-- WHAT IS EXPECTED --
Copy the lines exactly. Begin at the first line of the data and stop after the line with "- As well as".

(Saved entries)
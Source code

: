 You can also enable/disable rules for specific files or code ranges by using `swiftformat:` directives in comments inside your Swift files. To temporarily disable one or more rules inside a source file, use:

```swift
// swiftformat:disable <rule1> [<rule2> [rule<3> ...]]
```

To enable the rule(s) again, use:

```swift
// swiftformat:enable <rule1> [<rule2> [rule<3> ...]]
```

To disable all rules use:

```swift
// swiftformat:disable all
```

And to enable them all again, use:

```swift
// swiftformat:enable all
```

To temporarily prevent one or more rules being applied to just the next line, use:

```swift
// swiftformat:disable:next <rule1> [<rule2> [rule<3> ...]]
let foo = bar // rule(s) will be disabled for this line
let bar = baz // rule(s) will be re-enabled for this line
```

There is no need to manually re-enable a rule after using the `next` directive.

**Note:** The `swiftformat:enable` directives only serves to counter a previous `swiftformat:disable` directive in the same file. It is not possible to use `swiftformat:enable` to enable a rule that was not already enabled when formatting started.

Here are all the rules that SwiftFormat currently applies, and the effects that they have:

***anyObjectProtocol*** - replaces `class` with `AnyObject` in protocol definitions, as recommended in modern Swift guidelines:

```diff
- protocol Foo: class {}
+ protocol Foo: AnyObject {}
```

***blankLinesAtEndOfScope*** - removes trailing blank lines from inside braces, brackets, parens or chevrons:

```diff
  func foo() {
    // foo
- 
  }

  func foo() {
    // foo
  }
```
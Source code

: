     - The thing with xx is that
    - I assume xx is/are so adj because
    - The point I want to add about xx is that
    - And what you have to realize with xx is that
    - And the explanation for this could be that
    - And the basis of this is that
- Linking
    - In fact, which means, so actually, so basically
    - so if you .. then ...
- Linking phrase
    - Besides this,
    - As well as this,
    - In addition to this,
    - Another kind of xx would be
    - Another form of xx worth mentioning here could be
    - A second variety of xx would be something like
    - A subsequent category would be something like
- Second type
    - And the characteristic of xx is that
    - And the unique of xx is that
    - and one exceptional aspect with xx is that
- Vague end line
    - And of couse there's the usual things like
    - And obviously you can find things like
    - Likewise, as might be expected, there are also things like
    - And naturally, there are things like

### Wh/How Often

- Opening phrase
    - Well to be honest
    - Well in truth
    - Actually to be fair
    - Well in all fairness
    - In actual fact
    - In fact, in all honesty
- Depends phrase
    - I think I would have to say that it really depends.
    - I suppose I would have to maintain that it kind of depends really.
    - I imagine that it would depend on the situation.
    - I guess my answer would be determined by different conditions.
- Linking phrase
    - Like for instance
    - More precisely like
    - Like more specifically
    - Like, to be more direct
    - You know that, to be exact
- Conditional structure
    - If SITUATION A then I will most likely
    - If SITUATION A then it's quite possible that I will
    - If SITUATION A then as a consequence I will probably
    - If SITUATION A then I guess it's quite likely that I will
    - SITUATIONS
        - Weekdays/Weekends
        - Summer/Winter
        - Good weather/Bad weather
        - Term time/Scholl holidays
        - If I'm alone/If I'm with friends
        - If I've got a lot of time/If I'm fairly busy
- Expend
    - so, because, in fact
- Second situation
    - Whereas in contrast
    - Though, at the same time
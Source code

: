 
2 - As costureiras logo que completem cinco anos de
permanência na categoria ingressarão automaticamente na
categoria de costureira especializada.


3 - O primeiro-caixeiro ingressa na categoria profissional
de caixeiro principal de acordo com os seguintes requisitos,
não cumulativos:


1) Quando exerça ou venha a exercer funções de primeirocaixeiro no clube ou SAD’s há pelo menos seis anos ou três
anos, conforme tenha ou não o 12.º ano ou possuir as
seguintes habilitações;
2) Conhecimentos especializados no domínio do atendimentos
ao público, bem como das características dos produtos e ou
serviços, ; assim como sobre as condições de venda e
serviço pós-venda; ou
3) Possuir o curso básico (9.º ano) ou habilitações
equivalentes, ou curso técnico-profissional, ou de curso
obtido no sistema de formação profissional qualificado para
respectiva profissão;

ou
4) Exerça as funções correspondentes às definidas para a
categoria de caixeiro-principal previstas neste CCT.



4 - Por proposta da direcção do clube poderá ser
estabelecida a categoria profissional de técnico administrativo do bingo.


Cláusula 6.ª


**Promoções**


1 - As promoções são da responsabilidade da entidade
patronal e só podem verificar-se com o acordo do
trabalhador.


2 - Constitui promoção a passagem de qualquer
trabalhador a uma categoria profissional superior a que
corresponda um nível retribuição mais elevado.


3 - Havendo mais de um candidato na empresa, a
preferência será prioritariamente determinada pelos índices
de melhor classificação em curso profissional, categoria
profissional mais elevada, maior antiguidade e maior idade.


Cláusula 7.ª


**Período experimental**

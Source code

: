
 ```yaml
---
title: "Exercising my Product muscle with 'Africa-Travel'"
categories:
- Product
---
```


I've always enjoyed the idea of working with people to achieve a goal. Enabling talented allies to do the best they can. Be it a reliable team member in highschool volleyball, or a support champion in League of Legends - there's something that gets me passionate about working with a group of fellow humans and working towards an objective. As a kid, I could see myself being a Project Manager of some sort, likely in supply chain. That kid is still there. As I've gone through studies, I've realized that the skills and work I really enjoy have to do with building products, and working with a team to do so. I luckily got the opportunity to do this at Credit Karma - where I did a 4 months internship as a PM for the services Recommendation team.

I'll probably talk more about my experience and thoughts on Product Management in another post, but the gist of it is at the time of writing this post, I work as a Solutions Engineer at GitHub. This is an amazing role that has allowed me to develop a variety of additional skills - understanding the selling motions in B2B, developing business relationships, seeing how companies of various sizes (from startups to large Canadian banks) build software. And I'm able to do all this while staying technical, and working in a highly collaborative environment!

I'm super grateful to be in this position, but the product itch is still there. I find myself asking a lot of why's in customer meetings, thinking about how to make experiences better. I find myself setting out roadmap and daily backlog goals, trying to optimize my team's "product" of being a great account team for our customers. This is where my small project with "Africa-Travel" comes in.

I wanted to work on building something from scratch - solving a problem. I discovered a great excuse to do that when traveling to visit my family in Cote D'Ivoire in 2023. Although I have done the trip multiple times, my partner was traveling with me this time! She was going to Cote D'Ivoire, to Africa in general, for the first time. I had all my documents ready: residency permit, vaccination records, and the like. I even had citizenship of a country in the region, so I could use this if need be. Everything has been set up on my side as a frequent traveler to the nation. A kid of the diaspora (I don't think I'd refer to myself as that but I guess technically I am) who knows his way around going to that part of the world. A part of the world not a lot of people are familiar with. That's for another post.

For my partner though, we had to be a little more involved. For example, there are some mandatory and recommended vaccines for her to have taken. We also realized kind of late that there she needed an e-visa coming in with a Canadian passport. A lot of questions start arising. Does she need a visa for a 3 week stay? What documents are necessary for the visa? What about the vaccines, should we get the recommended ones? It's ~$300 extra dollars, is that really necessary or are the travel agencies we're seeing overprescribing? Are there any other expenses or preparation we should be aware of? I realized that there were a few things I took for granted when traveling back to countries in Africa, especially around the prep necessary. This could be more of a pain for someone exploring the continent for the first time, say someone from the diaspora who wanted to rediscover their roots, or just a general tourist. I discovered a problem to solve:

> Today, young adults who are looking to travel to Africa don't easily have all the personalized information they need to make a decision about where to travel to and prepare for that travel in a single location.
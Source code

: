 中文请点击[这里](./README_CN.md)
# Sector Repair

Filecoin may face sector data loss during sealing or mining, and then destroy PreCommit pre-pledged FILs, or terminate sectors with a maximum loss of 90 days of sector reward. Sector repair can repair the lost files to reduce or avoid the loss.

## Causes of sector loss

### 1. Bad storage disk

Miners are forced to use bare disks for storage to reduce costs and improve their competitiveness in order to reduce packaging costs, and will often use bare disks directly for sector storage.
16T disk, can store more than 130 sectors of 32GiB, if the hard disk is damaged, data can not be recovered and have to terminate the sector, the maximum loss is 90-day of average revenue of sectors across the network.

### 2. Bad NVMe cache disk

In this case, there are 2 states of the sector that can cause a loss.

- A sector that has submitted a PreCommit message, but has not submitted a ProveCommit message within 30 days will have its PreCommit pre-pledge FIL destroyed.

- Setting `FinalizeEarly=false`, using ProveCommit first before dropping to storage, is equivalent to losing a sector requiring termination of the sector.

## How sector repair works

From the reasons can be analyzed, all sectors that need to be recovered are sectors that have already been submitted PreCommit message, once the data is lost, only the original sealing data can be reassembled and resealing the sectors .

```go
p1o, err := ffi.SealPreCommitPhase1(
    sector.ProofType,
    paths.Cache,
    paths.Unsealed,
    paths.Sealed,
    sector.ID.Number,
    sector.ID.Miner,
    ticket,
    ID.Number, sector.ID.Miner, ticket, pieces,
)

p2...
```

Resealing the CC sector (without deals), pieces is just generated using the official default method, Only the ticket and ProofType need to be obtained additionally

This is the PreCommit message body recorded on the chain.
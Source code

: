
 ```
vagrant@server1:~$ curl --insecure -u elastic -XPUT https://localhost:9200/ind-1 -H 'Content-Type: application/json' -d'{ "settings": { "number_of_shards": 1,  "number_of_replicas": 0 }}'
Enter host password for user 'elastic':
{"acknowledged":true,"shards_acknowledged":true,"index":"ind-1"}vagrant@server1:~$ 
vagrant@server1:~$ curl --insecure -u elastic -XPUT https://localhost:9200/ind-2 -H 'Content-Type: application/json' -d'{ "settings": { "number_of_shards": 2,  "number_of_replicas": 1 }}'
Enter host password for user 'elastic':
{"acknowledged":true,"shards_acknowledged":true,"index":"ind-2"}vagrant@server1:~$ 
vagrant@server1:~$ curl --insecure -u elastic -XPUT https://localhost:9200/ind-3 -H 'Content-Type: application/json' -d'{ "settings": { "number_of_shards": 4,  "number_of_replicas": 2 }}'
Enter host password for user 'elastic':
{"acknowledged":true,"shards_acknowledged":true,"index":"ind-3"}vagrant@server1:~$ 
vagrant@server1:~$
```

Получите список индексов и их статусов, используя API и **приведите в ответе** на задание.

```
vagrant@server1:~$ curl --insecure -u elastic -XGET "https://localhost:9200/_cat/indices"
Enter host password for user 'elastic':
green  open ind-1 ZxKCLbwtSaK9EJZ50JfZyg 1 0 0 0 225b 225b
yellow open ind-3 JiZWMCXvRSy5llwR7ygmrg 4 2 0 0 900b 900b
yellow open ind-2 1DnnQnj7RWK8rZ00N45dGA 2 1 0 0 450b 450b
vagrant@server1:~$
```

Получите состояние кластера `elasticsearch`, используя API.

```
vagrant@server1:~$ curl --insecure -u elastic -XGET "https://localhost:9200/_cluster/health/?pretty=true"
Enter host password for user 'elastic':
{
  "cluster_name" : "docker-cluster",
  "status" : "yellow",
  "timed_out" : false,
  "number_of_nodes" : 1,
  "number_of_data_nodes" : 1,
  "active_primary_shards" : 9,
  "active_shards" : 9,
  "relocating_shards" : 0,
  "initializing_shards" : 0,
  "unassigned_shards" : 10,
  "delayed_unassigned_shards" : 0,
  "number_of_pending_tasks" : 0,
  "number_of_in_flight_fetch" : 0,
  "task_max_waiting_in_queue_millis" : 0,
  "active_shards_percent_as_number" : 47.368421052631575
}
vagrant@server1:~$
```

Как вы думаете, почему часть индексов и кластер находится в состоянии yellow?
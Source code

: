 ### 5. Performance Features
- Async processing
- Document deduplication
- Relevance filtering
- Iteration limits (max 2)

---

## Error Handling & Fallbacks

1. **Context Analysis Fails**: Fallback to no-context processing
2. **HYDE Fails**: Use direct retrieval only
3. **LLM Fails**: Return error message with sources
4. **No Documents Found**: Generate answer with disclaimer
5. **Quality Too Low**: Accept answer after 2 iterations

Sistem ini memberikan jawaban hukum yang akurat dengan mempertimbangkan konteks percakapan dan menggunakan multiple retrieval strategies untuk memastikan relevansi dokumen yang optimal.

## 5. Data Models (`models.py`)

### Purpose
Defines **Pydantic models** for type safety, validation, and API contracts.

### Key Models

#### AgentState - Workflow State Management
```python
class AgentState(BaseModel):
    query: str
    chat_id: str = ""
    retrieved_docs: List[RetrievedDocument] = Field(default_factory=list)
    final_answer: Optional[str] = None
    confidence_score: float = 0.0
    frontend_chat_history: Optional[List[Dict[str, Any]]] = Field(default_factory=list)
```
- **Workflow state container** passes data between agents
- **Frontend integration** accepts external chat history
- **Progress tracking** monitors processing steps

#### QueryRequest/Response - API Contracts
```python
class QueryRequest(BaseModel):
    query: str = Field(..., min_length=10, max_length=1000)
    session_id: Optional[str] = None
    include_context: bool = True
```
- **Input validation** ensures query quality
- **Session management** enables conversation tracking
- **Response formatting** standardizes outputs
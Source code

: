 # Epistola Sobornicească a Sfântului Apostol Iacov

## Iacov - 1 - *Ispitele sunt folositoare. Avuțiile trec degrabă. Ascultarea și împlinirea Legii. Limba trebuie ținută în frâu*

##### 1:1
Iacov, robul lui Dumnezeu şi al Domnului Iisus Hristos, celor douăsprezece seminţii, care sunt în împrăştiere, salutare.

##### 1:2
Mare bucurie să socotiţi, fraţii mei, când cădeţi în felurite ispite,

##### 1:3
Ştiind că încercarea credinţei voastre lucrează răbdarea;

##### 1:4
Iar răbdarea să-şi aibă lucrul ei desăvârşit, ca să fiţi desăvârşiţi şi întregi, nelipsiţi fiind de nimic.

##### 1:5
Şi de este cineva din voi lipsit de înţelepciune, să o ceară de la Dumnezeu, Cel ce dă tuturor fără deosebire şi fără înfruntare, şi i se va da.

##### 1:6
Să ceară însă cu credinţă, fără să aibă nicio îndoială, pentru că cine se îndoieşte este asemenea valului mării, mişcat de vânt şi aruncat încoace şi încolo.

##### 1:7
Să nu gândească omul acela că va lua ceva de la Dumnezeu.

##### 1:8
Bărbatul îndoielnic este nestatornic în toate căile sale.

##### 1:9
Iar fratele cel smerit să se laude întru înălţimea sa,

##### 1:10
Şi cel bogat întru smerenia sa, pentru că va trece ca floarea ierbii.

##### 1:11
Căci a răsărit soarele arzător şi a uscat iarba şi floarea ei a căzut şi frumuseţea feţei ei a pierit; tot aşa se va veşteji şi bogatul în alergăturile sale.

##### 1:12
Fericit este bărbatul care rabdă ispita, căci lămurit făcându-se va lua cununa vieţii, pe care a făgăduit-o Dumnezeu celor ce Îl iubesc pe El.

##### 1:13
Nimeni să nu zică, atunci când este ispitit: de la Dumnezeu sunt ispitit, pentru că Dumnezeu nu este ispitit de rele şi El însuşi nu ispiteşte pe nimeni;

-- ANSWER AREA --
Source code

: You can also enable/disable rules for specific files or code ranges by using `swiftformat:` directives in comments inside your Swift files. To temporarily disable one or more rules inside a source file, use:

```swift
// swiftformat:disable <rule1> [<rule2> [rule<3> ...]]
```

To enable the rule(s) again, use:

```swift
// swiftformat:enable <rule1> [<rule2> [rule<3> ...]]
```

To disable all rules use:

```swift
// swiftformat:disable all
```

And to enable them all again, use:

```swift
// swiftformat:enable all
```

To temporarily prevent one or more rules being applied to just the next line, use:

```swift
// swiftformat:disable:next <rule1> [<rule2> [rule<3> ...]]
let foo = bar // rule(s) will be disabled for this line
let bar = baz // rule(s) will be re-enabled for this line
```

There is no need to manually re-enable a rule after using the `next` directive.

**Note:** The `swiftformat:enable` directives only serves to counter a previous `swiftformat:disable` directive in the same file. It is not possible to use `swiftformat:enable` to enable a rule that was not already enabled when formatting started.

Here are all the rules that SwiftFormat currently applies, and the effects that they have:

***anyObjectProtocol*** - replaces `class` with `AnyObject` in protocol definitions, as recommended in modern Swift guidelines:

```diff
- protocol Foo: class {}
+ protocol Foo: AnyObject {}
```

***blankLinesAtEndOfScope*** - removes trailing blank lines from inside braces, brackets, parens or chevrons:

```diff
  func foo() {
    // foo
- 
  }

  func foo() {
    // foo
  }
```
Source code

:     - The thing with xx is that
    - I assume xx is/are so adj because
    - The point I want to add about xx is that
    - And what you have to realize with xx is that
    - And the explanation for this could be that
    - And the basis of this is that
- Linking
    - In fact, which means, so actually, so basically
    - so if you .. then ...
- Linking phrase
    - Besides this,
    - As well as this,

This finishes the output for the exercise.